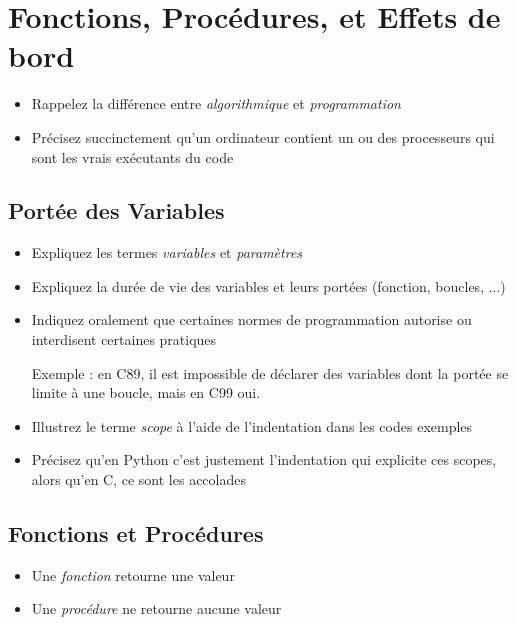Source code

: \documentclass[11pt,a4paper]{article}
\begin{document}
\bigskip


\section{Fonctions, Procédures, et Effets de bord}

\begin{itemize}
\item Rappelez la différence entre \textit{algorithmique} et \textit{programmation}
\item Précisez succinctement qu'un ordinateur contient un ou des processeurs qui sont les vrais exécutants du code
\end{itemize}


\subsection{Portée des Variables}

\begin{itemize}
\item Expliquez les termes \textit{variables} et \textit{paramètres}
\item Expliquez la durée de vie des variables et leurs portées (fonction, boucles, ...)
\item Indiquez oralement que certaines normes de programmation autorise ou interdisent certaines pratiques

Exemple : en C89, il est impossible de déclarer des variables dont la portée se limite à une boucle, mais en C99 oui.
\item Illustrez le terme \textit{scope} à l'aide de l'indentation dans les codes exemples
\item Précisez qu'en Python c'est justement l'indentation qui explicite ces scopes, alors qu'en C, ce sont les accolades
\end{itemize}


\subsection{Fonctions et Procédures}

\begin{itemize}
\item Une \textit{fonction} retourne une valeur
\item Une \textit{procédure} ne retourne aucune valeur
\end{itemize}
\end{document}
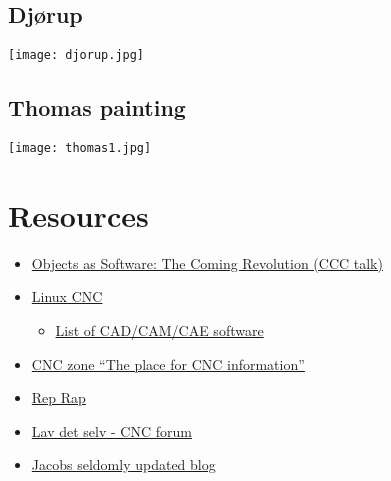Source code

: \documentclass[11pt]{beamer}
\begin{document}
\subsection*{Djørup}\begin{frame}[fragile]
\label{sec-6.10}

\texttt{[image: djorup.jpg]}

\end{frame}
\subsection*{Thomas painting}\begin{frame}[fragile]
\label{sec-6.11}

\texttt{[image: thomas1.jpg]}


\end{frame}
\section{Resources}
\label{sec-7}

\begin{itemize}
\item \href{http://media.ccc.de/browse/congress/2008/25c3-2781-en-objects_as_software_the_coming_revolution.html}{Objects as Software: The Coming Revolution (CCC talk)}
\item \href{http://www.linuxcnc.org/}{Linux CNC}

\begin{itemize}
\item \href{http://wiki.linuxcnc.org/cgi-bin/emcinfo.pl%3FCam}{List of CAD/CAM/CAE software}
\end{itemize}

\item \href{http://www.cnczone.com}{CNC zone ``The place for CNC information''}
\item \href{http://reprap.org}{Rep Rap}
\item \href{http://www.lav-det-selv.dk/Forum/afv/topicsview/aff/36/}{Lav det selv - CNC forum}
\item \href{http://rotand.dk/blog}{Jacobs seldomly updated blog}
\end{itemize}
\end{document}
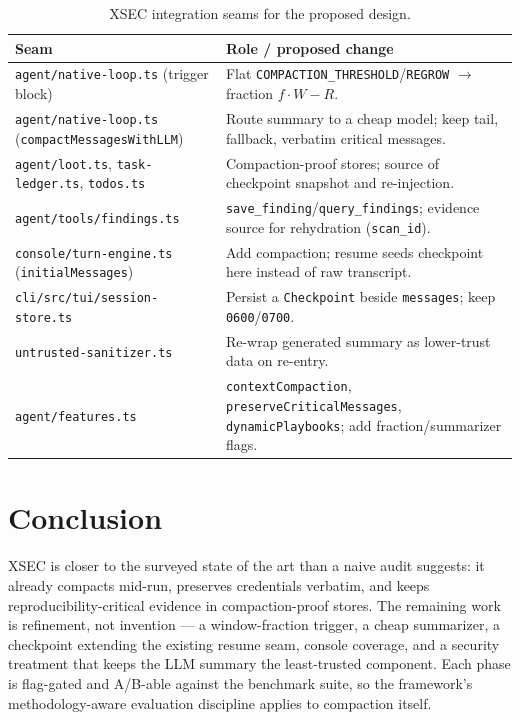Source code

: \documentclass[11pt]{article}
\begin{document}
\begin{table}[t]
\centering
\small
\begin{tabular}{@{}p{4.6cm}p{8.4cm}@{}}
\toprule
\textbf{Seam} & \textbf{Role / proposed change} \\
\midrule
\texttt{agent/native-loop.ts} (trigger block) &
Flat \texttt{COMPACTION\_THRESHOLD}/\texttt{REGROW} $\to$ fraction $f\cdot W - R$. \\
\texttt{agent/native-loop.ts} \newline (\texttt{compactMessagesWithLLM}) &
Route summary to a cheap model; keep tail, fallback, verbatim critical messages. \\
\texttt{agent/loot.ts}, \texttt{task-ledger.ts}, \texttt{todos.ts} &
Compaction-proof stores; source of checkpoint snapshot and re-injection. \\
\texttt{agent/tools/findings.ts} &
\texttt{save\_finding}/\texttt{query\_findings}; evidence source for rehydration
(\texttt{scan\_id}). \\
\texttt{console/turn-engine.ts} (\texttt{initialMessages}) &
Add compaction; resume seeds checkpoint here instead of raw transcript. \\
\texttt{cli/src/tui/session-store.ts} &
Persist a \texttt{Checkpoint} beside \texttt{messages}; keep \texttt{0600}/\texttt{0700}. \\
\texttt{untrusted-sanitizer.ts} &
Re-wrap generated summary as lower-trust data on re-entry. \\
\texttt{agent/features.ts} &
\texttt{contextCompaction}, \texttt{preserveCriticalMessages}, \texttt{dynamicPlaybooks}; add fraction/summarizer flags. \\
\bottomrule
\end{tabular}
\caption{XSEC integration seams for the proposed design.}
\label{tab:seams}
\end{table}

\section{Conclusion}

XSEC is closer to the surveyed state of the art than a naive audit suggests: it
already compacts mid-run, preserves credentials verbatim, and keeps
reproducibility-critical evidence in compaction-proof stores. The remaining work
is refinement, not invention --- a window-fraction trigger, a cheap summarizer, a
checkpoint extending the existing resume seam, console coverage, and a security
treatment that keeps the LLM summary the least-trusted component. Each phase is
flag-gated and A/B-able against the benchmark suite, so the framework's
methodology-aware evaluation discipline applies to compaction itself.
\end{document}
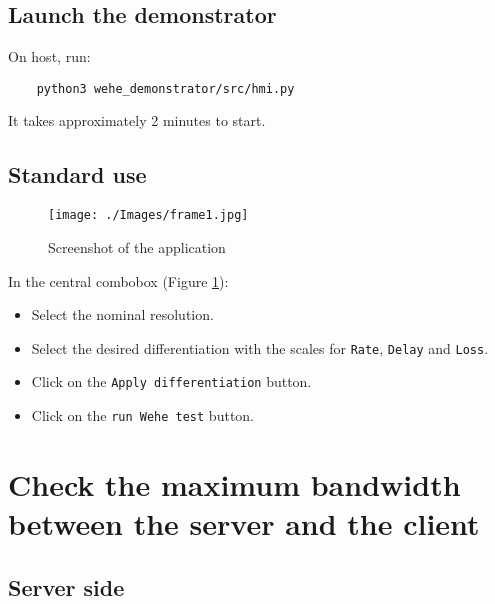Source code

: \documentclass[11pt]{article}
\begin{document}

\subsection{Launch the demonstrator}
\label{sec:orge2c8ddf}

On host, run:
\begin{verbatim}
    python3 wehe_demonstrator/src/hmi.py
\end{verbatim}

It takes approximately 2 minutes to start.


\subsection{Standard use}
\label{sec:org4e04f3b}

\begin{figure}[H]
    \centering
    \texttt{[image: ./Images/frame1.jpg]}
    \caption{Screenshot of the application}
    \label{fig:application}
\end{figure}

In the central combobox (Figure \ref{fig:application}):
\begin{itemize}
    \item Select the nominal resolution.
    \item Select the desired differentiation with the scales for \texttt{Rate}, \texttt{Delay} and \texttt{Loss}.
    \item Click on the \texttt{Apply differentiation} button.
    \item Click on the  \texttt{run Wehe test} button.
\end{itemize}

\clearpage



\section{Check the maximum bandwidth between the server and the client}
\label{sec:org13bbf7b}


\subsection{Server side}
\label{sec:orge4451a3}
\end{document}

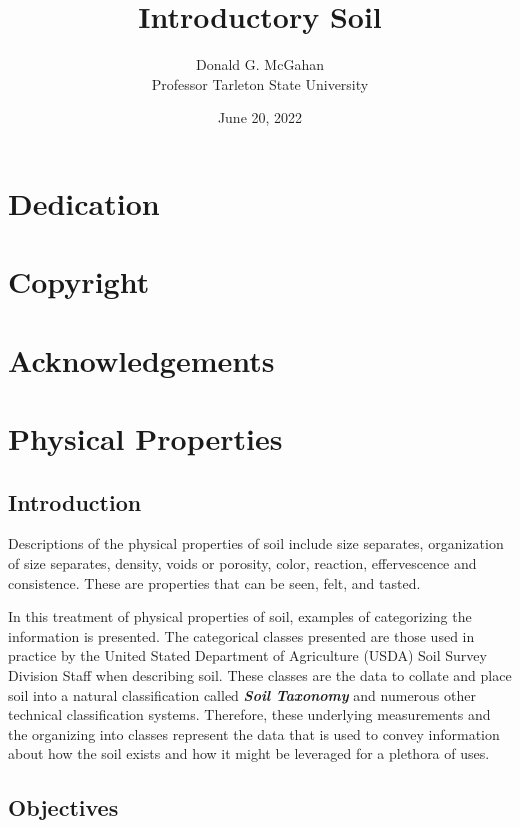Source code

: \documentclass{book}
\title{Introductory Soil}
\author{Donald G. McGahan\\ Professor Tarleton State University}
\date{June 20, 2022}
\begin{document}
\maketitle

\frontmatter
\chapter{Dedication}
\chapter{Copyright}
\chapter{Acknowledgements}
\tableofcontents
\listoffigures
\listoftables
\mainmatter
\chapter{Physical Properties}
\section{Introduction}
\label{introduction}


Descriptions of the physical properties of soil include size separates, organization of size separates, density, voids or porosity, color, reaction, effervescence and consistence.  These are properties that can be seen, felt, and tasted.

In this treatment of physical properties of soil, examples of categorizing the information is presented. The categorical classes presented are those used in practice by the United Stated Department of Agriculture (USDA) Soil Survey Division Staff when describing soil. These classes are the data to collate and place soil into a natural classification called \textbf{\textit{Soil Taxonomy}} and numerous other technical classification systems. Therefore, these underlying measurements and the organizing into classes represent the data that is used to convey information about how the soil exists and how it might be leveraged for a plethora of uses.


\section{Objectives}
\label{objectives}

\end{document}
+++++
DIRECTIONS FOR THIS TASK: If a line of the records above holds the word "label", show it.

REPLY:
\label{sec-6.10}
\label{sec-6.11}
\label{sec-7}
\label{tab:seams}
\label{sec:orge2c8ddf}
\label{sec:org4e04f3b}
    \label{fig:application}
\label{sec:org13bbf7b}
\label{sec:orge4451a3}
\label{introduction}
\label{objectives}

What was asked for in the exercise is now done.